Studio album by Mille
- Released: 23 January 2026
- Genre: Pop
- Length: 33:52
- Label: Warner Music Denmark
- Producers: T.O; Jeppe London; Oliver Cilwik; Samuel Ledet;

Mille chronology
| Vågner (2025) | (Over)lever (2026) |  |

= (Over)lever =

2026 studio album by Mille

(Over)lever is the debut album by the Danish singer Mille. The album was released on 23 January 2026 by Warner Music Denmark. After release, it became a number one album in Denmark.

== Release and reception ==
Before (Over)lever, Mille had released two extended plays in 2024 and 2025 respectively. Vågner, her second EP, peaked at number six on the Hitlisten charts.

To begin 2026, Mille announced her debut album (Over)lever on 8 January, with the release date of 23 January. The following day, she released her second single of 2026, titled "Drømmefanger" which featured URO. This followed her release of "Bag blæk og papir" on 2 January, both songs having been revealed as part of her studio debut.

The critical reception to the album was mixed, with Soundvenue stating Mille failed to live up to the potential she previously showed while giving it three-of-six stars.
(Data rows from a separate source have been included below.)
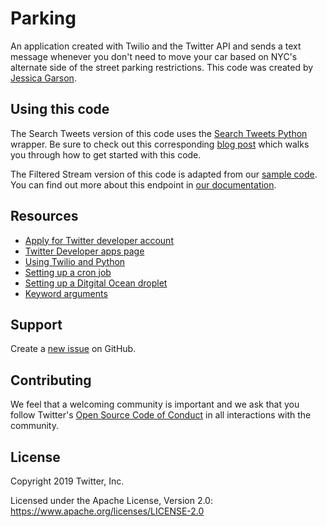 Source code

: # Parking
An application created with Twilio and the Twitter API and sends a text message whenever you don't need to move your car based on NYC's alternate side of the street parking restrictions. This code was created by [Jessica Garson](https://twitter.com/jessicagarson). 

## Using this code
The Search Tweets version of this code uses the [Search Tweets Python](https://github.com/twitterdev/search-tweets-python) wrapper. Be sure to check out this corresponding [blog post](https://dev.to/twitterdev/how-i-solved-my-nyc-parking-problem-with-python-the-search-tweets-api-and-twilio-1chp) which walks you through how to get started with this code.

The Filtered Stream version of this code is adapted from our [sample code](t.co/filtered-stream-sample). You can find out more about this endpoint in [our documentation](https://developer.twitter.com/en/docs/labs/filtered-stream/overview). 

## Resources
- [Apply for Twitter developer account](https://developer.twitter.com/en/apply-for-access)
- [Twitter Developer apps page](https://developer.twitter.com/en/apps)
- [Using Twilio and Python](https://www.twilio.com/blog/2016/10/how-to-send-an-sms-with-python-using-twilio.html)
- [Setting up a cron job](https://askubuntu.com/questions/2368/how-do-i-set-up-a-cron-job)
- [Setting up a Ditgital Ocean droplet](https://www.digitalocean.com/docs/droplets/how-to/create/)
- [Keyword arguments](https://treyhunner.com/2018/04/keyword-arguments-in-python/)

## Support
Create a [new issue](https://github.com/twitterdev/getting-started-with-r/issues) on GitHub.

## Contributing
We feel that a welcoming community is important and we ask that you follow Twitter's
[Open Source Code of Conduct](https://github.com/twitter/code-of-conduct/blob/master/code-of-conduct.md)
in all interactions with the community.

## License
Copyright 2019 Twitter, Inc.

Licensed under the Apache License, Version 2.0: https://www.apache.org/licenses/LICENSE-2.0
Gaffa gave the album four-of-six stars. The album debuted at number one on the Hitlisten charts on 6 February. On 16 June, the album became certified Platinum.

== Track listing ==

| No. | Title | Lyrics | Producer(s) | Length |
|---|---|---|---|---|
| 1. | "Bag blæk og papir" | Mille | T.O | 1:44 |
| 2. | "Tusind tanker" | Mille; Laurits Smedegaard Andersen; T.O; | T.O | 2:50 |
| 3. | "Alt vind og vejr" (featuring Ozzy) | Mille; Jeppe London; Oliver Cilwik; Oskar Elholm; Samuel Ledet; | Jeppe London; Oliver Cilwik; Samuel Ledet; | 2:37 |
| 4. | "Aarhus" | Mille; Chris Burton; London; Cilwik; Ledet; | London; Cilwik; Ledet; | 3:45 |
| 5. | "Blind af kærlighed" | Mille; Burton; Ledet; | Ledet; London; Cilwik; | 2:32 |
| 6. | "Rollemodel" (bonus track) | Mille | London; Cilwik; | 2:09 |
| 7. | "Knust mit hjerte" | Mille; Burton; London; Cilwik; Ledet; | London; Cilwik; Ledet; | 2:40 |
| 8. | "Ingen andre" (featuring Annika) | Annika; Frederik Scharff; London; | London; Cilwik; | 2:48 |
| 9. | "Blomster i bedene (interlude)" | Mille; Burton; London; | London | 0:57 |
| 10. | "Drømmefanger" (featuring URO) | Mille; Burton; Jeppe Kronback; London; Cilwik; Ledet; | London; Cilwik; Ledet; | 2:30 |
| 11. | "Hader ik mig selv sammen med dig" | Mille; London; | London; Cilwik; Ledet; | 2:16 |
| 12. | "Skurk i forklædning" | Mille | T.O | 2:07 |
| 13. | "180 i timen" | Mille; Burton; London; | London; Cilwik; Ledet; | 2:46 |
| 14. | "Overlever" | Mille; London; | London | 2:11 |
| Total length: |  |  |  | 33:52 |

== Charts ==

Weekly chart performance
| Chart (2026) | Peak position |
|---|---|
| Danish Albums (Hitlisten) | 1 |

== Certifications ==

Certifications
| Region | Certification | Certified units/sales |
| Denmark (IFPI Danmark) | Platinum | 20,000^{‡} |
^{*} Sales figures based on certification alone. ^{‡} Sales+streaming figures based on certification alone.